The problem —
Copy the lines below verbatim. Begin with the first and end with the line containing "56.8\% on movie reviews.".

╔══

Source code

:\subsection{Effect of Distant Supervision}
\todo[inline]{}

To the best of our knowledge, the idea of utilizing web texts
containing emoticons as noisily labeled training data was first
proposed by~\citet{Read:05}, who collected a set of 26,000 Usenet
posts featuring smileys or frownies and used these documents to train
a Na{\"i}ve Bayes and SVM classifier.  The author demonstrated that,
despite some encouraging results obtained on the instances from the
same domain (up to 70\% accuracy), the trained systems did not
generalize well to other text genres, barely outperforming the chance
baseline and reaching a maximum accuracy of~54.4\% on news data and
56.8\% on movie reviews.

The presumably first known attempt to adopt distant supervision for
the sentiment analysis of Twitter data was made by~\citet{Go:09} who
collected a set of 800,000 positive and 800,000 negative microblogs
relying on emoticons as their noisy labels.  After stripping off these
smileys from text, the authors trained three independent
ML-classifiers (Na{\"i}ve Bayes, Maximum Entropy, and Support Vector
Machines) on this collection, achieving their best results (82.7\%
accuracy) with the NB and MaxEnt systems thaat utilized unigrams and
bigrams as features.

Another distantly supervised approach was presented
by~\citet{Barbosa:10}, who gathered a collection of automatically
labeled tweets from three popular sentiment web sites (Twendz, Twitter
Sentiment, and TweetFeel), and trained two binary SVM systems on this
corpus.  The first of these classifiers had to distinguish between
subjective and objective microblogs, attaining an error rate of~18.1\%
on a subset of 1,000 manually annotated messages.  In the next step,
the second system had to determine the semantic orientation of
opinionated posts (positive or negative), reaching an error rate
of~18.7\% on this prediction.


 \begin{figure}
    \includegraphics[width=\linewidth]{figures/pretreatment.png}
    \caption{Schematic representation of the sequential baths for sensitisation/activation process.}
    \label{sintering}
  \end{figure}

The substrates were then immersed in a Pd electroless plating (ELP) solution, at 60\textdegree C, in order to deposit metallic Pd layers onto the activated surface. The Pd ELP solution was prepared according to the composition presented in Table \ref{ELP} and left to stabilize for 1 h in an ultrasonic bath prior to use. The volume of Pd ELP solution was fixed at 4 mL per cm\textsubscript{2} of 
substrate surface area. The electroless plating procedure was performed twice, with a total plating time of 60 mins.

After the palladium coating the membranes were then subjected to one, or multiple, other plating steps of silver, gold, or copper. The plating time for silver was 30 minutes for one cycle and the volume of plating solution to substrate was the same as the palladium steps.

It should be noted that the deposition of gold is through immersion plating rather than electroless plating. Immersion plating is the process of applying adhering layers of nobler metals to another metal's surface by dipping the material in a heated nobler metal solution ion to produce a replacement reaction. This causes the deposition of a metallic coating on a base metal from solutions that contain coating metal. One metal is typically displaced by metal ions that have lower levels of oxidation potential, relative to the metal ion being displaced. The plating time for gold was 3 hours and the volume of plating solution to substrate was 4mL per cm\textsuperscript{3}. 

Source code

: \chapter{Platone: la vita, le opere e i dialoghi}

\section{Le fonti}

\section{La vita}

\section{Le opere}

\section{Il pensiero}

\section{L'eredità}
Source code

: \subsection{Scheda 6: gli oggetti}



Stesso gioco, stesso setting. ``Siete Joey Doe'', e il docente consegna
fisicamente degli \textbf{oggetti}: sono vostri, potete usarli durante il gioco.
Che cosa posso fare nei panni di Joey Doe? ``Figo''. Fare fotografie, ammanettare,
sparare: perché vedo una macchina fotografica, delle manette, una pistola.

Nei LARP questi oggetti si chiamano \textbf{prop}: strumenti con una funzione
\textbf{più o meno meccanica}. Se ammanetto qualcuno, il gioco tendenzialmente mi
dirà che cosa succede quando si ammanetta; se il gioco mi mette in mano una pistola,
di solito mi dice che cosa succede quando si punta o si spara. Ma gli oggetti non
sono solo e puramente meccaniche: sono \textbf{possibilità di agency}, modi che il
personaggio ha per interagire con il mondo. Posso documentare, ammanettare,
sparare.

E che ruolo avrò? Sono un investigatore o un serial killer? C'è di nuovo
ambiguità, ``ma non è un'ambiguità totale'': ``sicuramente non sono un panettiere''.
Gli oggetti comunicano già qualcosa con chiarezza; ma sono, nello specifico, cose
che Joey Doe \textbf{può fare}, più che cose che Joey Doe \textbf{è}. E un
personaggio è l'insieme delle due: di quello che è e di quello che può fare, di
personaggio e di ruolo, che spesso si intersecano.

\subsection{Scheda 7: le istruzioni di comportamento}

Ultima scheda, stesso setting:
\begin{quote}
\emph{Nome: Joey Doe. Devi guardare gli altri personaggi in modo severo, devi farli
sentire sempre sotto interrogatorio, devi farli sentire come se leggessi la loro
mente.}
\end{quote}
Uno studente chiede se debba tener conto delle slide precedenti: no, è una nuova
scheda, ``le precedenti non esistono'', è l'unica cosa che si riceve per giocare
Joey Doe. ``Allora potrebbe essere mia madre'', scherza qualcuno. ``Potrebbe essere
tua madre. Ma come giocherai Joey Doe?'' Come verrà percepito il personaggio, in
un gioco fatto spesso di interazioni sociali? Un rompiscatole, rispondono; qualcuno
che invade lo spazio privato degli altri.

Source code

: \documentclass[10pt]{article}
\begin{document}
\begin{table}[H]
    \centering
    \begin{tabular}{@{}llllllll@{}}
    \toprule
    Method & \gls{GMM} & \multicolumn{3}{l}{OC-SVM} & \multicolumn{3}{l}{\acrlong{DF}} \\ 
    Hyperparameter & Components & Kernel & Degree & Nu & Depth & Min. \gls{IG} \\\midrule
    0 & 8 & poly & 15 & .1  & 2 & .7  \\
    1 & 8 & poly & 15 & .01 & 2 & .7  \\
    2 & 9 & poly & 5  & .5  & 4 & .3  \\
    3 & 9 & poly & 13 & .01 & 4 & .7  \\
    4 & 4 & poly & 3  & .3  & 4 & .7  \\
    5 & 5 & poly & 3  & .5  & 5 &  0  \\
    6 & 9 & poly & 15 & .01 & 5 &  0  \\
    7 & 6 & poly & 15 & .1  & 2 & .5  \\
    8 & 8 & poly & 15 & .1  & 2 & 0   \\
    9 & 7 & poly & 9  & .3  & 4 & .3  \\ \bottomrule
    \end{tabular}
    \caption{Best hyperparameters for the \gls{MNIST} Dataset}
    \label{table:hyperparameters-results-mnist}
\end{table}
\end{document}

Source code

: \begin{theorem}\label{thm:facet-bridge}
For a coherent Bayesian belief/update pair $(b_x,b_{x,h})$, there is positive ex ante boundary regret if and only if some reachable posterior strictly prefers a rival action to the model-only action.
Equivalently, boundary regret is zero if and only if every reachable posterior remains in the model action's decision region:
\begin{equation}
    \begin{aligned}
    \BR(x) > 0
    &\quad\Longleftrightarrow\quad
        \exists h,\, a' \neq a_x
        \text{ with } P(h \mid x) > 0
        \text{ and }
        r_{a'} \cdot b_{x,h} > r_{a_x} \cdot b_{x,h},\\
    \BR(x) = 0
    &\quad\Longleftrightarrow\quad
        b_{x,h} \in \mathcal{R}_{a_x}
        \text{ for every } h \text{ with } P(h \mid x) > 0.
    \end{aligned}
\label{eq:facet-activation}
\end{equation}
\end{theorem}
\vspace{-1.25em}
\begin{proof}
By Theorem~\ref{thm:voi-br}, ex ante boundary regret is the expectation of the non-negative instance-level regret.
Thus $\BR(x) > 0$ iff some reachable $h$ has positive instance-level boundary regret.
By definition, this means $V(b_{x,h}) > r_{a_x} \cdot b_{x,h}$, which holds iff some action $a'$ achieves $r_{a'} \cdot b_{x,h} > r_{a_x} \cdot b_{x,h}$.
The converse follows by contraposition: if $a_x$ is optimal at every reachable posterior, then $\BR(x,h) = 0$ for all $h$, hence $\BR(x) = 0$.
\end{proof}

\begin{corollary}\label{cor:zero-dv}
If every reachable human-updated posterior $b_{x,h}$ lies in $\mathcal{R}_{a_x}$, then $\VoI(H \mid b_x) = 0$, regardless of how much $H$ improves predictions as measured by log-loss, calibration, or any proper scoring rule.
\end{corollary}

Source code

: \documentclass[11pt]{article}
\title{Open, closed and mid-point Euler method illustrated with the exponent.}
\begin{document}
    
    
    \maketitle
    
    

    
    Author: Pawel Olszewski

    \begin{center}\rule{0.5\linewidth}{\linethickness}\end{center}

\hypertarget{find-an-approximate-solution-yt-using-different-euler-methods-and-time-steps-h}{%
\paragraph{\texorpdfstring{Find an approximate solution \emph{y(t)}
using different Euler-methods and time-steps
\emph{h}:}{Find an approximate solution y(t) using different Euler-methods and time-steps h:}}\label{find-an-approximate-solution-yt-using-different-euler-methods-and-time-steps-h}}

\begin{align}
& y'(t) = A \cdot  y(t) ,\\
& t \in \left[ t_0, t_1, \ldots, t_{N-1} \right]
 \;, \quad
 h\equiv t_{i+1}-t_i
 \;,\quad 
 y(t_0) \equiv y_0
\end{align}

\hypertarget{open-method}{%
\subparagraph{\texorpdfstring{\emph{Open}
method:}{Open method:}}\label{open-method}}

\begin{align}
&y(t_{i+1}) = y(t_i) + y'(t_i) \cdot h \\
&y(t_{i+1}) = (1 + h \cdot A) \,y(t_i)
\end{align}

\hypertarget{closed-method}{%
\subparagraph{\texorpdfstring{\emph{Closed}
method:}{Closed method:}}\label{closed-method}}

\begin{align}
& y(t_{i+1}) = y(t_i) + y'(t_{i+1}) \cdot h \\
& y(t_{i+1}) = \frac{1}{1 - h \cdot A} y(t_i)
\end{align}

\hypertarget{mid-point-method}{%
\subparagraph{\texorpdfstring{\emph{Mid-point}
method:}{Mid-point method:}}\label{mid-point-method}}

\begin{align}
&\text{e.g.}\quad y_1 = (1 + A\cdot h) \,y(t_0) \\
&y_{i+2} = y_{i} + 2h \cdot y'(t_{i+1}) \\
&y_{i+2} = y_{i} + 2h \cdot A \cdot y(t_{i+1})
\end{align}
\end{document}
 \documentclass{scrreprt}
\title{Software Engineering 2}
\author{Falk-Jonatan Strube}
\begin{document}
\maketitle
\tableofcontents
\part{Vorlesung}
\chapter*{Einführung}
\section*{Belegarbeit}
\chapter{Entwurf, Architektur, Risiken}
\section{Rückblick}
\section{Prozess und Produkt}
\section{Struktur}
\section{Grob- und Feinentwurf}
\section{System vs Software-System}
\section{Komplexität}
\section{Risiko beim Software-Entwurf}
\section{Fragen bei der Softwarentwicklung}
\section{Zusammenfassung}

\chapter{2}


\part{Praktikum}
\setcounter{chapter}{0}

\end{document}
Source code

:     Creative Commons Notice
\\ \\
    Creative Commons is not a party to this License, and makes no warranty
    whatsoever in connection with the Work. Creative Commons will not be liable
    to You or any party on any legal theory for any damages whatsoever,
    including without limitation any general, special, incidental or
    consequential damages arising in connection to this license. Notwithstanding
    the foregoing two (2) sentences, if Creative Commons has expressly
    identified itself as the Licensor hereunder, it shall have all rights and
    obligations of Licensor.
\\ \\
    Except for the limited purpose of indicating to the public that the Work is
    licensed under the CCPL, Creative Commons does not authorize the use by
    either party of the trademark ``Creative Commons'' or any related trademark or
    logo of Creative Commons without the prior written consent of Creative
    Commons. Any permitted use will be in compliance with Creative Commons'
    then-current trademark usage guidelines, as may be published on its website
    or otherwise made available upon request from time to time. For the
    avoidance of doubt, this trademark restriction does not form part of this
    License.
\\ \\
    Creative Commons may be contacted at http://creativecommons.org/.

╚══

Exercise solution —
Source code

:\subsection{Effect of Distant Supervision}
\todo[inline]{}

To the best of our knowledge, the idea of utilizing web texts
containing emoticons as noisily labeled training data was first
proposed by~\citet{Read:05}, who collected a set of 26,000 Usenet
posts featuring smileys or frownies and used these documents to train
a Na{\"i}ve Bayes and SVM classifier.  The author demonstrated that,
despite some encouraging results obtained on the instances from the
same domain (up to 70\% accuracy), the trained systems did not
generalize well to other text genres, barely outperforming the chance
baseline and reaching a maximum accuracy of~54.4\% on news data and
56.8\% on movie reviews.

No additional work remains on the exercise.